It comes out a bit more like than apology than Sherlock would have liked, a small spark of guilt already flaring warm in Sherlock's chest because he had been this close to-

"Oh come off it, won't you? I'm not going to run away if you accidentally snap at me or something. Lord knows I'll be on the wrong side of the milky way by now if I did that every time you had a bad day."

John smiles then, looking pleased with himself for having apparently diffused the situation and brought home a stray cloudlet, Sherlock finding himself smiling in return. This is why he likes John the best out of all the stars and this is why he lets John hold the cloudlet while he checks that everything is fine with this one, makes sure it's well watered before he sends it back floating happily into the herd.
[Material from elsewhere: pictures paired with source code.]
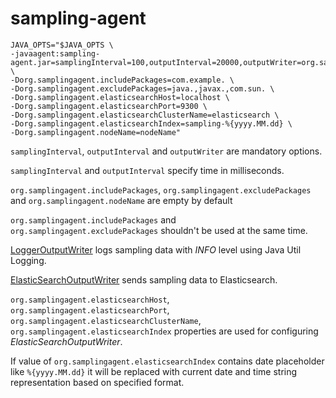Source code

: sampling-agent
==============
```
JAVA_OPTS="$JAVA_OPTS \
-javaagent:sampling-agent.jar=samplingInterval=100,outputInterval=20000,outputWriter=org.samplingagent.ElasticSearchOutputWriter \
-Dorg.samplingagent.includePackages=com.example. \
-Dorg.samplingagent.excludePackages=java.,javax.,com.sun. \
-Dorg.samplingagent.elasticsearchHost=localhost \
-Dorg.samplingagent.elasticsearchPort=9300 \ 
-Dorg.samplingagent.elasticsearchClusterName=elasticsearch \
-Dorg.samplingagent.elasticsearchIndex=sampling-%{yyyy.MM.dd} \
-Dorg.samplingagent.nodeName=nodeName"
```

`samplingInterval`, `outputInterval` and `outputWriter` are mandatory options.

`samplingInterval` and `outputInterval` specify time in milliseconds. 

`org.samplingagent.includePackages`, `org.samplingagent.excludePackages` and `org.samplingagent.nodeName` are empty by default

`org.samplingagent.includePackages` and `org.samplingagent.excludePackages` shouldn't be used at the same time.

[LoggerOutputWriter](https://github.com/evgeniy-khist/sampling-agent/blob/master/src/main/java/org/samplingagent/LoggerOutputWriter.java) logs sampling data with *INFO* level using Java Util Logging. 

[ElasticSearchOutputWriter](https://github.com/evgeniy-khist/sampling-agent/blob/master/src/main/java/org/samplingagent/ElasticSearchOutputWriter.java) sends sampling data to Elasticsearch.

`org.samplingagent.elasticsearchHost`, `org.samplingagent.elasticsearchPort`, `org.samplingagent.elasticsearchClusterName`, `org.samplingagent.elasticsearchIndex` properties are used for configuring *ElasticSearchOutputWriter*.

If value of `org.samplingagent.elasticsearchIndex` contains date placeholder like `%{yyyy.MM.dd}` it will be replaced with current date and time string representation based on specified format.
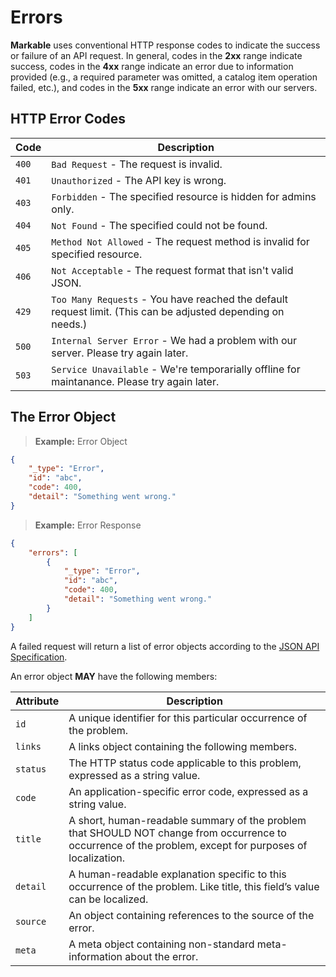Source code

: 
# Errors

**Markable** uses conventional HTTP response codes to indicate the success or failure of an API request. In general, codes in the **2xx** range indicate success, codes in the **4xx** range indicate an error due to information provided (e.g., a required parameter was omitted, a catalog item operation failed, etc.), and codes in the **5xx** range indicate an error with our servers.


## HTTP Error Codes

Code 	| Description
---- 	| -------
`400` 	| `Bad Request` - The request is invalid.
`401` 	| `Unauthorized` - The API key is wrong.
`403` 	| `Forbidden` - The specified resource is hidden for admins only.
`404` 	| `Not Found` - The specified could not be found.
`405` 	| `Method Not Allowed` - The request method is invalid for specified resource.
`406` 	| `Not Acceptable` - The request format that isn't valid JSON.
`429` 	| `Too Many Requests` - You have reached the default request limit. (This can be adjusted depending on needs.)
`500` 	| `Internal Server Error` - We had a problem with our server. Please try again later.
`503` 	| `Service Unavailable` - We're temporarially offline for maintanance. Please try again later.


## The Error Object

> **Example:** Error Object

```json
{
	"_type": "Error",
	"id": "abc",
	"code": 400,
	"detail": "Something went wrong."
}
```

> **Example:** Error Response

```json
{
	"errors": [
		{
			"_type": "Error",
			"id": "abc",
			"code": 400,
			"detail": "Something went wrong."
		}
	]
}
```

A failed request will return a list of error objects according to the [JSON API Specification](http://jsonapi.org/format/#errors).

An error object **MAY** have the following members:

Attribute 	| Description
--------- 	| -------
`id` 		| A unique identifier for this particular occurrence of the problem.
`links` 	| A links object containing the following members.
`status` 	| The HTTP status code applicable to this problem, expressed as a string value.
`code` 		| An application-specific error code, expressed as a string value.
`title` 	| A short, human-readable summary of the problem that SHOULD NOT change from occurrence to occurrence of the problem, except for purposes of localization.
`detail` 	| A human-readable explanation specific to this occurrence of the problem. Like title, this field’s value can be localized.
`source` 	| An object containing references to the source of the error.
`meta` 		| A meta object containing non-standard meta-information about the error.
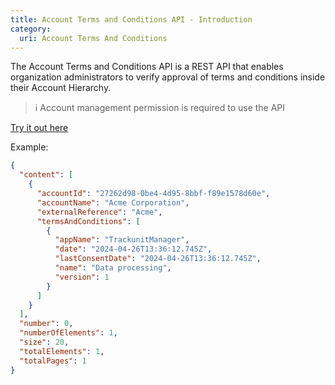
 ```yaml
---
title: Account Terms and Conditions API - Introduction
category:
  uri: Account Terms And Conditions
---
```

The Account Terms and Conditions API is a REST API that enables organization administrators to verify approval of terms and conditions inside their Account Hierarchy.

> ℹ️ Account management permission is required to use the API

[Try it out here](ref:gettermsandconditions)

Example:
```json
{
  "content": [
    {
      "accountId": "27262d98-0be4-4d95-8bbf-f89e1578d60e",
      "accountName": "Acme Corporation",
      "externalReference": "Acme",
      "termsAndConditions": [
        {
          "appName": "TrackunitManager",
          "date": "2024-04-26T13:36:12.745Z",
          "lastConsentDate": "2024-04-26T13:36:12.745Z",
          "name": "Data processing",
          "version": 1
        }
      ]
    }
  ],
  "number": 0,
  "numberOfElements": 1,
  "size": 20,
  "totalElements": 1,
  "totalPages": 1
}
```
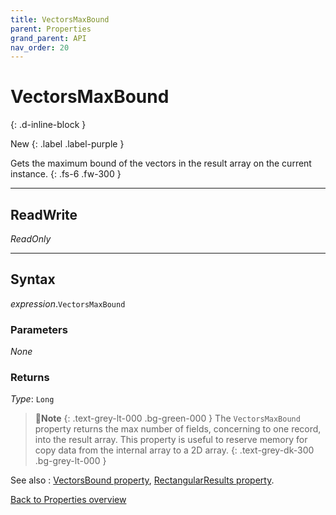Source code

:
 ```yaml
---
title: VectorsMaxBound
parent: Properties
grand_parent: API
nav_order: 20
---
```


# VectorsMaxBound
{: .d-inline-block }

New
{: .label .label-purple }

Gets the maximum bound of the vectors in the result array on the current instance.
{: .fs-6 .fw-300 }

---

## ReadWrite

_ReadOnly_

---

## Syntax

*expression*.`VectorsMaxBound`

### Parameters

_None_

### Returns

*Type*: `Long`

>📝**Note**
>{: .text-grey-lt-000 .bg-green-000 }
>The `VectorsMaxBound` property returns the max number of fields, concerning to one record, into the result array. This property is useful to reserve memory for copy data from the internal array to a 2D array.
{: .text-grey-dk-300 .bg-grey-lt-000 }

See also
: [VectorsBound property](https://ws-garcia.github.io/VBA-CSV-interface/api/properties/vectorsbound.html), [RectangularResults property](https://ws-garcia.github.io/VBA-CSV-interface/api/properties/rectangularresults.html).

[Back to Properties overview](https://ws-garcia.github.io/VBA-CSV-interface/api/properties/)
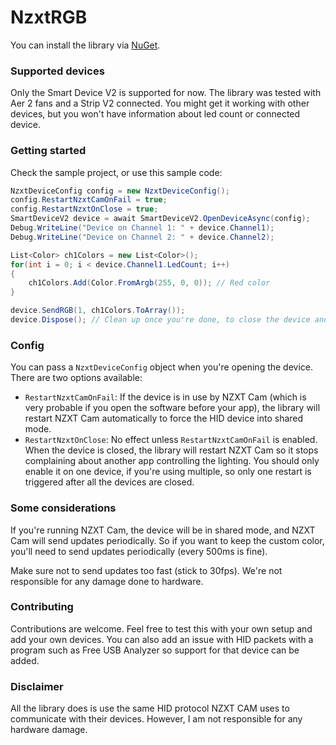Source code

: # NzxtRGB
You can install the library via [NuGet](https://www.nuget.org/packages/NzxtRGB/).

### Supported devices
Only the Smart Device V2 is supported for now. The library was tested with Aer 2 fans and a Strip V2 connected. You might get it working with other devices, but you won't have information about led count or connected device.

### Getting started

Check the sample project, or use this sample code:

```csharp
NzxtDeviceConfig config = new NzxtDeviceConfig();
config.RestartNzxtCamOnFail = true;
config.RestartNzxtOnClose = true;
SmartDeviceV2 device = await SmartDeviceV2.OpenDeviceAsync(config);
Debug.WriteLine("Device on Channel 1: " + device.Channel1);
Debug.WriteLine("Device on Channel 2: " + device.Channel2);

List<Color> ch1Colors = new List<Color>();
for(int i = 0; i < device.Channel1.LedCount; i++)
{
    ch1Colors.Add(Color.FromArgb(255, 0, 0)); // Red color
}

device.SendRGB(1, ch1Colors.ToArray());
device.Dispose(); // Clean up once you're done, to close the device and restart NZXT Cam when applicable

```

### Config
You can pass a `NzxtDeviceConfig` object when you're opening the device.
There are two options available:
- `RestartNzxtCamOnFail`: If the device is in use by NZXT Cam (which is very probable if you open the software before your app), the library will restart NZXT Cam automatically to force the HID device into shared mode.
- `RestartNzxtOnClose`: No effect unless `RestartNzxtCamOnFail` is enabled. When the device is closed, the library will restart NZXT Cam so it stops complaining about another app controlling the lighting. You should only enable it on one device, if you're using multiple, so only one restart is triggered after all the devices are closed.

### Some considerations

If you're running NZXT Cam, the device will be in shared mode, and NZXT Cam will send updates periodically. So if you want to keep the custom color, you'll need to send updates periodically (every 500ms is fine).

Make sure not to send updates too fast (stick to 30fps). We're not responsible for any damage done to hardware.

### Contributing
Contributions are welcome. Feel free to test this with your own setup and add your own devices. You can also add an issue with HID packets with a program such as Free USB Analyzer so support for that device can be added.

### Disclaimer
All the library does is use the same HID protocol NZXT CAM uses to communicate with their devices. However, I am not responsible for any hardware damage.

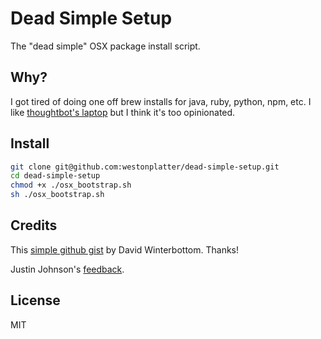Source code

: # Dead Simple Setup

The "dead simple" OSX package install script.

## Why?

I got tired of doing one off brew installs for java, ruby, python, npm, etc. I like [thoughtbot's laptop](https://github.com/thoughtbot/laptop) but I think it's too opinionated.

## Install

```bash
git clone git@github.com:westonplatter/dead-simple-setup.git
cd dead-simple-setup
chmod +x ./osx_bootstrap.sh
sh ./osx_bootstrap.sh
```

## Credits
This [simple github gist](https://gist.github.com/codeinthehole/26b37efa67041e1307db) by David Winterbottom. Thanks!

Justin Johnson's [feedback](https://twitter.com/balduncle/status/874583640285556736).

## License
MIT
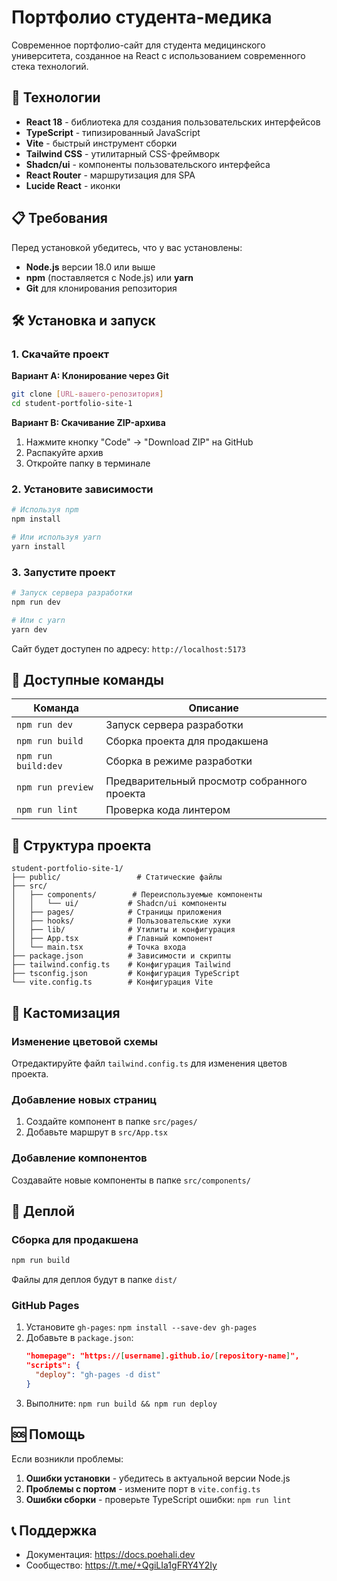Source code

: 
# Портфолио студента-медика

Современное портфолио-сайт для студента медицинского университета, созданное на React с использованием современного стека технологий.

## 🚀 Технологии

- **React 18** - библиотека для создания пользовательских интерфейсов
- **TypeScript** - типизированный JavaScript
- **Vite** - быстрый инструмент сборки
- **Tailwind CSS** - утилитарный CSS-фреймворк
- **Shadcn/ui** - компоненты пользовательского интерфейса
- **React Router** - маршрутизация для SPA
- **Lucide React** - иконки

## 📋 Требования

Перед установкой убедитесь, что у вас установлены:

- **Node.js** версии 18.0 или выше
- **npm** (поставляется с Node.js) или **yarn**
- **Git** для клонирования репозитория

## 🛠 Установка и запуск

### 1. Скачайте проект

**Вариант A: Клонирование через Git**
```bash
git clone [URL-вашего-репозитория]
cd student-portfolio-site-1
```

**Вариант B: Скачивание ZIP-архива**
1. Нажмите кнопку "Code" → "Download ZIP" на GitHub
2. Распакуйте архив
3. Откройте папку в терминале

### 2. Установите зависимости

```bash
# Используя npm
npm install

# Или используя yarn
yarn install
```

### 3. Запустите проект

```bash
# Запуск сервера разработки
npm run dev

# Или с yarn
yarn dev
```

Сайт будет доступен по адресу: `http://localhost:5173`

## 📜 Доступные команды

| Команда | Описание |
|---------|----------|
| `npm run dev` | Запуск сервера разработки |
| `npm run build` | Сборка проекта для продакшена |
| `npm run build:dev` | Сборка в режиме разработки |
| `npm run preview` | Предварительный просмотр собранного проекта |
| `npm run lint` | Проверка кода линтером |

## 📁 Структура проекта

```
student-portfolio-site-1/
├── public/                 # Статические файлы
├── src/
│   ├── components/        # Переиспользуемые компоненты
│   │   └── ui/           # Shadcn/ui компоненты
│   ├── pages/            # Страницы приложения
│   ├── hooks/            # Пользовательские хуки
│   ├── lib/              # Утилиты и конфигурация
│   ├── App.tsx           # Главный компонент
│   └── main.tsx          # Точка входа
├── package.json          # Зависимости и скрипты
├── tailwind.config.ts    # Конфигурация Tailwind
├── tsconfig.json         # Конфигурация TypeScript
└── vite.config.ts        # Конфигурация Vite
```

## 🎨 Кастомизация

### Изменение цветовой схемы
Отредактируйте файл `tailwind.config.ts` для изменения цветов проекта.

### Добавление новых страниц
1. Создайте компонент в папке `src/pages/`
2. Добавьте маршрут в `src/App.tsx`

### Добавление компонентов
Создавайте новые компоненты в папке `src/components/`

## 🚀 Деплой

### Сборка для продакшена
```bash
npm run build
```

Файлы для деплоя будут в папке `dist/`

### GitHub Pages
1. Установите `gh-pages`: `npm install --save-dev gh-pages`
2. Добавьте в `package.json`:
   ```json
   "homepage": "https://[username].github.io/[repository-name]",
   "scripts": {
     "deploy": "gh-pages -d dist"
   }
   ```
3. Выполните: `npm run build && npm run deploy`

## 🆘 Помощь

Если возникли проблемы:

1. **Ошибки установки** - убедитесь в актуальной версии Node.js
2. **Проблемы с портом** - измените порт в `vite.config.ts`
3. **Ошибки сборки** - проверьте TypeScript ошибки: `npm run lint`

## 📞 Поддержка

- Документация: https://docs.poehali.dev
- Сообщество: https://t.me/+QgiLIa1gFRY4Y2Iy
"Clear night tonight," John observes when Sherlock comes to join him on the wind-swings. "Got all of them in, then?"

"Mostly. You know how the cumulonimbus ones are. Huge, slow, lumbering things."

John laughs and the flat plane of wind under Sherlock shivers with the sound. John will ask after Sherlock's day and Sherlock will tell him of how he had to move a rainstorm from Canterbury all the way to Ipswich, how the sun was bright enough to cast rainbows near a small village by the sea.

"You would have liked that," Sherlock says and John nods seriously, declaring that yes, he would have liked to see that very much indeed. John's world is one of moonlight and star shine, where the world is still and quiet and asleep in the dark. It's beautiful, of course, but Sherlock doesn't miss the way John's eyes light up brighter than ever when Sherlock tells him of how the fields look on late afternoons, or how the sea is in the midst of a storm.

"So are you going to tell me how my day went?" John teases when Sherlock has exhausted his arsenal of stories for the day. Sherlock doesn't know too much about stars, but John likes how Sherlock can still guess all the places he has shone over.

"Deduce, John, I'm not guessing," Sherlock had corrected him the first time John had said so. "I observe."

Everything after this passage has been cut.